A week or so ago, word went round medialand that Rolling Stone Ronnie Wood,61, was entangled with a 19-year-old Russian cocktail waitress. Suddenly, the rocker's London home was laid siege by tabloid reporters. Sad – or not – to say, they never cornered him.
How galling, then, for them to discover yesterday that he had, at the tabloids' moment of greatest need, been secure in the custody of that well-known scandal sheet The Financial Times. We know this because the FT's interview was published yesterday, and what a welter of confessions the pink paper wrung from him: that it took a "17-year apprenticeship" to be accepted wholly by the Stones ("Charlie and Bill stood up for me"); Lucian Freud loves his landscape paintings; and that Tracey Emin is a friend ("She's like my aunt").

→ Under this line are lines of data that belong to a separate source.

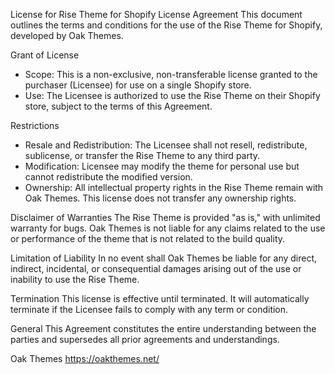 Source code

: License for Rise Theme for Shopify
License Agreement
This document outlines the terms and conditions for the use of the Rise Theme for Shopify, developed by Oak Themes.

Grant of License
* Scope: This is a non-exclusive, non-transferable license granted to the purchaser (Licensee) for use on a single Shopify store.
* Use: The Licensee is authorized to use the Rise Theme on their Shopify store, subject to the terms of this Agreement.

Restrictions
* Resale and Redistribution: The Licensee shall not resell, redistribute, sublicense, or transfer the Rise Theme to any third party.
* Modification: Licensee may modify the theme for personal use but cannot redistribute the modified version.
* Ownership: All intellectual property rights in the Rise Theme remain with Oak Themes. This license does not transfer any ownership rights.

Disclaimer of Warranties
The Rise Theme is provided "as is," with unlimited warranty for bugs. Oak Themes is not liable for any claims related to the use or performance of the theme that is not related to the build quality.

Limitation of Liability
In no event shall Oak Themes be liable for any direct, indirect, incidental, or consequential damages arising out of the use or inability to use the Rise Theme.

Termination
This license is effective until terminated. It will automatically terminate if the Licensee fails to comply with any term or condition.

General
This Agreement constitutes the entire understanding between the parties and supersedes all prior agreements and understandings.

Oak Themes
https://oakthemes.net/ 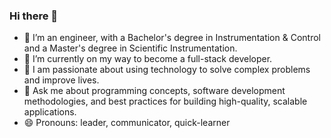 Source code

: ### Hi there 👋

<!--
**Ruta-Makwana/Ruta-Makwana** is a ✨ _special_ ✨ repository because its `README.md` (this file) appears on your GitHub profile.

Here are some ideas to get you started:

- 🔭 I’m an engineer, with a Bachelor's degree in Instrumentation & Control and a Master's degree in Scientific Instrumentation.
- 🌱 I’m currently on my way to become a full-stack developer.
- 🤔 I am passionate about using technology to solve complex problems and improve lives.
- 💬 Ask me about programming concepts, software development methodologies, and best practices for building high-quality, scalable applications. 
- 📫 How to reach me: ...
- 😄 Pronouns: leader, communicator, passionate
-->

- 🔭 I’m an engineer, with a Bachelor's degree in Instrumentation & Control and a Master's degree in Scientific Instrumentation.
- 🌱 I’m currently on my way to become a full-stack developer.
- 🤔 I am passionate about using technology to solve complex problems and improve lives.
- 💬 Ask me about programming concepts, software development methodologies, and best practices for building high-quality, scalable applications. 
- 😄 Pronouns: leader, communicator, quick-learner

And then, of course, there's his famed drinking. He'd been up drinking all of the night before (not a normal confession for FT interview subjects); there were 20 pubs within a square mile of his Dublin home; and "sometimes I get so bored I think I'll have a drink. I don't mean any harm but I just go off the rails." He was, apparently, trained for it, telling how, when his childhood home's lawn was dug up, 1,700 Guinness bottles were discovered buried under it.

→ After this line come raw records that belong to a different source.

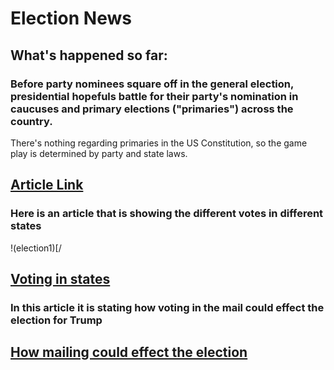 # Election News


## What's happened so far: 

### Before party nominees square off in the general election, presidential hopefuls battle for their party's nomination in caucuses and primary elections ("primaries") across the country.
There's nothing regarding primaries in the US Constitution, so the game play is determined by party and state laws.
## [Article Link](https://www.bbc.com/news/world-us-canada-51070020)


### Here is an article that is showing the different votes in different states 
!(election1)[/
## [Voting in states](https://www.politico.com/amp/news/2020/10/12/biden-trump-2020-election-night-428856) 

### In this article it is stating how voting in the mail could effect the election for Trump
## [How mailing could effect the election](https://www.nytimes.com/2020/10/11/us/elections/vote-by-mail-election.html)
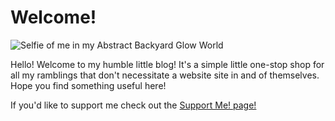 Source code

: <a rel="me" style="display: none;" href="https://cyberfurz.social/@Aetous">Mastodon</a>
# Welcome!

![Selfie of me in my Abstract Backyard Glow World](./img/portrait.png "Selfie of me in my Abstract Backyard Glow World.")

Hello! Welcome to my humble little blog! It's a simple little one-stop shop for all my ramblings that don't necessitate  a website site in and of themselves. Hope you find something useful here!

If you'd like to support me check out the [Support Me! page!](SupportMe.md)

Then, as talk turns to Wood's latest art exhibition, his "Little Red Rooster" ringtone goes off.
"He seems agitated," writes the interviewer. "The call brings news," he says, "of the Sun door-stepping his home in Kingston, south-west London."
The FT, unpractised at lowering the tone in its interviews, does not press for further, unseemly details. But, adds the paper's man: "A few days after our lunch, I realise that he had been given news that the paper was about to write a story about how during the week of our meeting, he was holed up with a young Russian waitress." Timing, as they say, is everything.